> **INSTRUCTIONS FOR THE TASK**
Each line below that contains "driver" should be counted. Give only the total.

Stored entries

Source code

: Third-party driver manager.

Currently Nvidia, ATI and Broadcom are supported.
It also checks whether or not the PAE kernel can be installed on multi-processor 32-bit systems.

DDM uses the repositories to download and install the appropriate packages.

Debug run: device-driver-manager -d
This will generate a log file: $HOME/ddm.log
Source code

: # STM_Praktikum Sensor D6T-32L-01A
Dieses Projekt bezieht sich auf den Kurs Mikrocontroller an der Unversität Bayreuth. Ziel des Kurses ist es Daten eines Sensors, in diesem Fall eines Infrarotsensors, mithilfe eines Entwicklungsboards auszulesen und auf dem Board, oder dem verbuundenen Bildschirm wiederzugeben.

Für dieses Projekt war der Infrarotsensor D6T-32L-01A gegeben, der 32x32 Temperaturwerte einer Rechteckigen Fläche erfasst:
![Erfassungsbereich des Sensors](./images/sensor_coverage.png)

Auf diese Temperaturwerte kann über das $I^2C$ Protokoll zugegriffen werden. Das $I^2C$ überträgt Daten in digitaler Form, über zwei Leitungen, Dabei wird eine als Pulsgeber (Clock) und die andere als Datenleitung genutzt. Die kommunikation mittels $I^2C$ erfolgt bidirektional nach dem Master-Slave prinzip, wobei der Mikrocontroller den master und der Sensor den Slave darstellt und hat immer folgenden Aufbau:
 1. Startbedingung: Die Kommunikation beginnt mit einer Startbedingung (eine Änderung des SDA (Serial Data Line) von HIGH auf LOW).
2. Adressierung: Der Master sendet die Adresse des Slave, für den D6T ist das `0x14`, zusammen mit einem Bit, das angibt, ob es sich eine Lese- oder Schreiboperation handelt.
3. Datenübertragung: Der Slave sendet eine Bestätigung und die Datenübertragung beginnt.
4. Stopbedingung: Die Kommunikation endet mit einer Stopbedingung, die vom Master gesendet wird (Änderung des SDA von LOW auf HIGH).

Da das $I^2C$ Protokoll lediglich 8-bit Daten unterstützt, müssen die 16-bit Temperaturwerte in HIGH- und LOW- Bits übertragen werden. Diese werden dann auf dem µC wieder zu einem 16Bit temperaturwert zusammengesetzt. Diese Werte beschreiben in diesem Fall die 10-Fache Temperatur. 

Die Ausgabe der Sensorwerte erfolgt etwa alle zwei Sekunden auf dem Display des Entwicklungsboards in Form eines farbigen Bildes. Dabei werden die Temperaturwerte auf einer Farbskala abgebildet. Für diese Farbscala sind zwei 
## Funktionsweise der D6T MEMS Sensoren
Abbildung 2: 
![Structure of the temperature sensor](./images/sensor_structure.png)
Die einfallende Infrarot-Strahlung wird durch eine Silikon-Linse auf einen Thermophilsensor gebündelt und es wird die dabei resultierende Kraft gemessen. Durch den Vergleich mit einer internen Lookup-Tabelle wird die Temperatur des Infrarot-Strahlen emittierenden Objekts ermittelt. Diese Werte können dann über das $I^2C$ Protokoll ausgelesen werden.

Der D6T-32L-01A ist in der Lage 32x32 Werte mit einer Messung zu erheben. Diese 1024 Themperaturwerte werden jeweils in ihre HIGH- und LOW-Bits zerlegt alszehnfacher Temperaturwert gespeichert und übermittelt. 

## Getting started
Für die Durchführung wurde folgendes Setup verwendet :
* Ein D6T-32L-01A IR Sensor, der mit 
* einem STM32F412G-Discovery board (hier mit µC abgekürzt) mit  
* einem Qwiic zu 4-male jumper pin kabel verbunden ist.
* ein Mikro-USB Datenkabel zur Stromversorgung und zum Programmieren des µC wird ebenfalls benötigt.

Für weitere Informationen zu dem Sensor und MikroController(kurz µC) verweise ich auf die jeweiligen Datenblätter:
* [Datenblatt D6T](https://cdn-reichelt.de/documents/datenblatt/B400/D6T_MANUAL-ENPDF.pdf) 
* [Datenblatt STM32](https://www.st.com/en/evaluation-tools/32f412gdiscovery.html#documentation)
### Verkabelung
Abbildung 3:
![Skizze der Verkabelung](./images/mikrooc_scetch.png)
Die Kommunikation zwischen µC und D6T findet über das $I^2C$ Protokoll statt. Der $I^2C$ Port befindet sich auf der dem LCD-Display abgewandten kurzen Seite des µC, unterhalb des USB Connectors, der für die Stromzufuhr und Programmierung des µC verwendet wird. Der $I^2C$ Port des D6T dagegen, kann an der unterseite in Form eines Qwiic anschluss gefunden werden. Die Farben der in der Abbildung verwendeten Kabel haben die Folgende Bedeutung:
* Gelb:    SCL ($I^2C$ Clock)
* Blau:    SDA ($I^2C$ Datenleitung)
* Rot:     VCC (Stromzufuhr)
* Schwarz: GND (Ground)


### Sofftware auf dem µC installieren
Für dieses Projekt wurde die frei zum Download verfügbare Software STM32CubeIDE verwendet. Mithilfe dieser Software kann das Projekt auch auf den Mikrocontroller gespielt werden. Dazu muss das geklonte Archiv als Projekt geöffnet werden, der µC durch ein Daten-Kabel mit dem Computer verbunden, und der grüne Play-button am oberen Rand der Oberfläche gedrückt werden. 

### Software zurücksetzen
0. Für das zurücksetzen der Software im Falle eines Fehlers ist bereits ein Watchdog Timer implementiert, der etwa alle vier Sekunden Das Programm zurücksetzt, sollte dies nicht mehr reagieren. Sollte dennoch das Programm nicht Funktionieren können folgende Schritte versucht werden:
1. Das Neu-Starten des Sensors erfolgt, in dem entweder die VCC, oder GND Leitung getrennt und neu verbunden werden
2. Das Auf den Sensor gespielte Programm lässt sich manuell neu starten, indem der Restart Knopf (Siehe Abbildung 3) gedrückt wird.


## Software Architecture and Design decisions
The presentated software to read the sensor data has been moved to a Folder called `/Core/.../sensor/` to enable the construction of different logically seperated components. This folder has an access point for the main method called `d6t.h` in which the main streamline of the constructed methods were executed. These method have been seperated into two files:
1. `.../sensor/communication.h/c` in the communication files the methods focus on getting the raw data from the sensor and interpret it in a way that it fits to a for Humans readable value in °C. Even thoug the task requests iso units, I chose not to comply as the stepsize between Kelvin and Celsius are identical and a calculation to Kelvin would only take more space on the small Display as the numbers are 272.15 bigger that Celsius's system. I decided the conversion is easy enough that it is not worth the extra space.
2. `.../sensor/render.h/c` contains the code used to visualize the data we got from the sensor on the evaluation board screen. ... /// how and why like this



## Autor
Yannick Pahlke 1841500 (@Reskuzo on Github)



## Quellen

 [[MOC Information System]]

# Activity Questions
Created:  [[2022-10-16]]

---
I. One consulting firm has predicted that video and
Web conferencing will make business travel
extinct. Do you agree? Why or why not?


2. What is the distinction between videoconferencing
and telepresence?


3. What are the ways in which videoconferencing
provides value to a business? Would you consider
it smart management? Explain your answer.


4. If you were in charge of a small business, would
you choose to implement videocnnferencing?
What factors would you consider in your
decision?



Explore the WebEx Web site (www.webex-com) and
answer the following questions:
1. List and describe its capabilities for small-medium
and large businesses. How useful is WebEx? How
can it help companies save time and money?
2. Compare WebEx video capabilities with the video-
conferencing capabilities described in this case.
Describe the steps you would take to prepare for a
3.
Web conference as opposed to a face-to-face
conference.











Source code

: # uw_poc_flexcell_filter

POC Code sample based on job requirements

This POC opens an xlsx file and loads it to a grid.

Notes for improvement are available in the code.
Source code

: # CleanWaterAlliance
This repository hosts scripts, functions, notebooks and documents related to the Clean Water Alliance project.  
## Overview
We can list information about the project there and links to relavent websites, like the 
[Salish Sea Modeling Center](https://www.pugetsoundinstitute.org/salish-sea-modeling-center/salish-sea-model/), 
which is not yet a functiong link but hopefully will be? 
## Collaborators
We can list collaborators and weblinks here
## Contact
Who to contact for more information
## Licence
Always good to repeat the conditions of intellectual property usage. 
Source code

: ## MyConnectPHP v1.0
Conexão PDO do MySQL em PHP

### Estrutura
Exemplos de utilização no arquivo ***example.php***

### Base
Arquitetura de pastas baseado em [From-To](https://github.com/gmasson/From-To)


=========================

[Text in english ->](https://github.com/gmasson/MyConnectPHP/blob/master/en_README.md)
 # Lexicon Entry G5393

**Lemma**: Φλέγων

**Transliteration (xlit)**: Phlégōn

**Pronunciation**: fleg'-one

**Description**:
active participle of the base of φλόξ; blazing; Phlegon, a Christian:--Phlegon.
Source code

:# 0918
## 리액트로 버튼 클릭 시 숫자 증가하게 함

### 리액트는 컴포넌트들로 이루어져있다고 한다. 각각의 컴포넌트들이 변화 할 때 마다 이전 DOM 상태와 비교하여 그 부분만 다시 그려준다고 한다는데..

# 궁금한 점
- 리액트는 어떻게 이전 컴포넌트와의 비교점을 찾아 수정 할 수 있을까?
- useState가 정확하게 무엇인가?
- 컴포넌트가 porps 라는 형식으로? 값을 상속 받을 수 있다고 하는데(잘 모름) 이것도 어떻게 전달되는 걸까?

> **OUTPUT FOR THIS EXERCISE**
2